Users most often break networking by treating public IP subnets as if they behave like the local area networks in their homes or near-production environments.
This usually shows up as bridged interfaces, virtual machines assigned public IPs directly, or expectations that ARP will “just work.” When things fail, the blame tends to fall on the firewall, the hypervisor, or the ISP.
The real issue is simpler:
the mental model is wrong.
1. The incorrect mental model
The typical belief sounds like this:
“I have a /29 or /24 from my ISP. If I connect that subnet to my hypervisor, my VMs can just use those public IPs directly.”
This assumes public address space behaves like a private broadcast domain — similar to plugging one switch into another. From that perspective, ARP should resolve, neighbors should reply, and traffic should flow normally.
That assumption is incorrect.
2. What actually happens on the wire
Public IP subnets are not shared Ethernet segments. They are routed address space, owned and controlled by the upstream router.
When traffic is destined for one of your public IPs, the upstream router does not broadcast ARP requests through your hypervisor or internal switch. Instead, it consults its routing table and forwards the packet to a single next hop — the device it believes owns that address.
If you bridge public IPs internally and expect ARP to resolve between multiple hosts, it will fail. The upstream router never sees those ARP requests and will never respond to them. No firewall rule or hypervisor configuration can change this behavior.
From the upstream router’s point of view, anything beyond the next hop does not exist.
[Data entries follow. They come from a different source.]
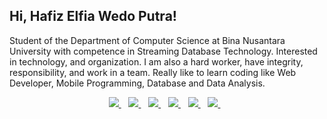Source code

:<h2> Hi, Hafiz Elfia Wedo Putra!</h2> 

Student of the Department of Computer Science at Bina Nusantara University with competence in Streaming Database Technology. Interested in technology, and organization. I am also a hard worker, have integrity, responsibility, and work in a team. Really like to learn coding like Web Developer, Mobile Programming, Database and Data Analysis. 

<p align='center'>
<a href="https://hafizewp22.github.io/">
  <img src="https://img.shields.io/badge/Portfolio%20Website-%231DA1F2.svg?&style=for-the-badge&logo=internet&logoColor=white" />
</a>&nbsp;&nbsp;
<a href="https://www.linkedin.com/in/hafizewp/">
  <img src="https://img.shields.io/badge/linkedin-%230077B5.svg?&style=for-the-badge&logo=linkedin&logoColor=white" />
</a>&nbsp;&nbsp;
<a href="https://medium.com/@hafizewp">
  <img src="https://img.shields.io/badge/medium-%2312100E.svg?&style=for-the-badge&logo=medium&logoColor=white" />
</a>&nbsp;&nbsp;
<a href="https://www.figma.com/@hafizewp">
  <img src="https://img.shields.io/badge/figma-%2312100E.svg?&style=for-the-badge&logo=figma&logoColor=white" />
</a>&nbsp;&nbsp;
<a href="https://www.hackerrank.com/hafizewp">
    <img src="https://img.shields.io/badge/hackerrank-%54A657.svg?&style=for-the-badge&logo=hackerrank&logoColor=white" />
</a>&nbsp;&nbsp;
<a href="mailto:hafizelfiawedoputra@outlook.com">
  <img src="https://img.shields.io/badge/email me-%23D14836.svg?&style=for-the-badge&logo=gmail&logoColor=white" />
</a>&nbsp;&nbsp;
</p>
3. Public subnets are routed, not switched
A useful rule to remember:
Public IP space is delivered to you as a route, not as a layer-2 network.
That means:
- You do not get a broadcast domain
- You do not get neighbor discovery across hosts
- Packets are forwarded strictly to a next hop
That next hop is usually your router or firewall — not individual VMs. Bridging public IPs internally creates a false sense of connectivity that may appear to work in trivial cases, but collapses under real traffic.
When people say “my ISP gave me a subnet,” what actually happened is that the ISP routed that subnet to one device.
4. Models that actually work
Only a few models behave correctly and predictably:
- Routed subnet to a firewall/router, with all public IPs terminating there
- 1:1 NAT, where the router owns the public IP and maps it explicitly
- Policy routing / loopback ownership, where the router is the ARP endpoint
All of these share the same property:
One device owns the public IP at layer-2. Everything else lives downstream at layer-3.
Once you understand this, packet flow becomes obvious, debugging becomes simpler, and the system stops feeling unpredictable.
5. The rule of thumb
If you don’t control the upstream router, you don’t control ARP.
Public IPs should be routed to you — not bridged through you.